Harare diary: Worries for the future

Zimbabwe President Robert Mugabe arrives for a speech at the National Heroes Acre in Harare on 12 August 2013

A 33-year-old professional living and working in Zimbabwe's capital, Harare, has been writing an occasional diary for the BBC about life in the city over the election period - and how it has changed over the past four years since the period of record hyperinflation.

In her last entry, Esther (not her real name) spoke of the shock many Harare residents felt about the election results, which saw the re-election of Robert Mugabe as president and gave his Zanu-PF party a majority in parliament. The poll also ended the power-sharing government between Zanu-PF and the Movement for Democratic Change, whose candidate Morgan Tsvangirai took 34% of the presidential vote.

Here she gives her reaction to the forthcoming inauguration of President Mugabe.

Diary entry:

It's been three weeks since elections which were won by a margin that was precisely predicted by The Herald in an edition just before the elections - 61%.

I'm hard-pressed to find three in five people around me who say they voted Zanu-PF, but there we are.

The president will be sworn in for a new five-year term.

The Southern African Development Community (Sadc) has given its seal of approval and made Zimbabwe vice-chair of the regional body.

I hear that means we are on our way to becoming the next chairman.

We've slowly recovered from our "results-induced illness" - a term coined by a colleague of mine.

We don't have a choice, really.

The regional, accredited observers are happy.

The 37% of rural voters who were assisted to vote are insignificant.

Morgan Tsvangirai's Movement for Democratic Change (MDC) has withdrawn its poll-fraud petition before the Constitutional Court because the party does not have an electronic voters' roll with which to prove its case, three weeks after the polls.

Image caption Zanu-PF says its indigenisation plan is an empowerment revolution

I believe they were meant to have it days before the elections.

So the mind of the ordinary Zimbabwean like me boggles.

It seems so obvious that our election process was flawed and needed to be investigated.

We had put all our hopes in Sadc, especially after Botswana publicly stated its reservations.
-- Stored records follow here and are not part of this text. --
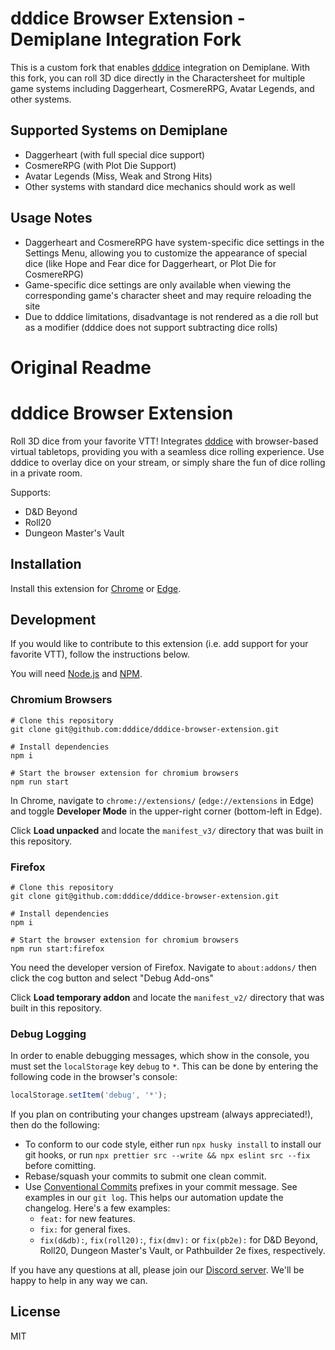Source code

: <!-- @format -->

# dddice Browser Extension - Demiplane Integration Fork

This is a custom fork that enables [dddice](https://dddice.com) integration on Demiplane. With this fork, you can roll 3D dice directly in the Charactersheet for multiple game systems including Daggerheart, CosmereRPG, Avatar Legends, and other systems.

## Supported Systems on Demiplane

-   Daggerheart (with full special dice support)
-   CosmereRPG (with Plot Die Support)
-   Avatar Legends (Miss, Weak and Strong Hits)
-   Other systems with standard dice mechanics should work as well

## Usage Notes

-   Daggerheart and CosmereRPG have system-specific dice settings in the Settings Menu, allowing you to customize the appearance of special dice (like Hope and Fear dice for Daggerheart, or Plot Die for CosmereRPG)
-   Game-specific dice settings are only available when viewing the corresponding game's character sheet and may require reloading the site
-   Due to dddice limitations, disadvantage is not rendered as a die roll but as a modifier (dddice does not support subtracting dice rolls)

# Original Readme

# dddice Browser Extension

Roll 3D dice from your favorite VTT! Integrates [dddice](https://dddice.com) with browser-based virtual tabletops,
providing you with a seamless dice rolling experience. Use dddice to overlay dice on your stream, or simply share the fun
of dice rolling in a private room.

Supports:

-   D&D Beyond
-   Roll20
-   Dungeon Master's Vault

## Installation

Install this extension for [Chrome](https://chrome.google.com/webstore/detail/dddice/npmficphbhbhebhjfekjopgkpojjcfem) or
[Edge](https://microsoftedge.microsoft.com/addons/detail/dddice/lphfbgpflpoenhfbffkmpjpepmcpcnnj).

## Development

If you would like to contribute to this extension (i.e. add support for your favorite VTT), follow the instructions
below.

You will need [Node.js](https://nodejs.org/en/) and [NPM](https://www.npmjs.com/).

### Chromium Browsers

```shell
# Clone this repository
git clone git@github.com:dddice/dddice-browser-extension.git

# Install dependencies
npm i

# Start the browser extension for chromium browsers
npm run start
```

In Chrome, navigate to `chrome://extensions/` (`edge://extensions` in Edge) and toggle **Developer Mode** in the
upper-right corner (bottom-left in Edge).

Click **Load unpacked** and locate the `manifest_v3/` directory that was built in this repository.

### Firefox

```shell
# Clone this repository
git clone git@github.com:dddice/dddice-browser-extension.git

# Install dependencies
npm i

# Start the browser extension for chromium browsers
npm run start:firefox
```

You need the developer version of Firefox. Navigate to `about:addons/` then click the cog button
and select "Debug Add-ons"

Click **Load temporary addon** and locate the `manifest_v2/` directory that was built in this repository.

### Debug Logging

In order to enable debugging messages, which show in the console, you must set the `localStorage` key `debug` to `*`. This
can be done by entering the following code in the browser's console:

```javascript
localStorage.setItem('debug', '*');
```

If you plan on contributing your changes upstream (always appreciated!), then do the following:

-   To conform to our code style, either run `npx husky install` to install our git hooks, or run
    `npx prettier src --write && npx eslint src --fix` before comitting.
-   Rebase/squash your commits to submit one clean commit.
-   Use [Conventional Commits](https://www.conventionalcommits.org/en/v1.0.0/) prefixes in your commit message. See
    examples in our `git log`. This helps our automation update the changelog. Here's a few examples:
    -   `feat:` for new features.
    -   `fix:` for general fixes.
    -   `fix(d&db):`, `fix(roll20):`, `fix(dmv):` or `fix(pb2e):` for D&D Beyond, Roll20, Dungeon Master's Vault, or
        Pathbuilder 2e fixes, respectively.

If you have any questions at all, please join our [Discord server](https://discord.gg/VzHq5TfAr6). We'll be happy to help
in any way we can.

## License

MIT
But now that door is closed - no, sealed - to opposition parties in Zimbabwe.

There is absolutely no mediation available on the regional front, absolutely none.

We were debating what opposition parties should have done - either refused to participate in the elections, or rallied behind Mr Tsvangirai's party and fielded one set of candidates.

A boycott would have crushed the people; voter turnout was higher than it's been in the recent past.

A concerted, combined effort may have worked better. Who knows?

But then again when people ask who won a certain seat it is followed up by, "Did they really win or was it a Zanu win?" - meaning, did the people vote for him or was he set up to win.

So you see this idea that this is a stolen victory persists.

No-one can prove it, but people are convinced something happened.

Why be worried that Zanu-PF is in power with a two-thirds majority in parliament?

Well, they can rewrite the constitution any way they want.

Any concessions made during the era of government of national unity can be thrown out the window.

It will have to go to referendum but I think we all know how that will turn out.

Economy concern

I'm worried about my country's future.

Our government wants to take over 51% of all "foreign-owned" firms - that includes companies run by non-ethnic people even if their families have been here for the last five or six generations.

Image caption Zimbabweans now use US dollars or South African rand as their currency

What does this teach our children?

Does it not give them a false sense of entitlement? That if someone looks different from you, they don't belong and they can't own anything - take it from them.

Will we continue to see investment into our economy?

Things had been slowly picking up over the last five years, but will they continue to do so now?

Who knows? Maybe the next five years will prove me wrong.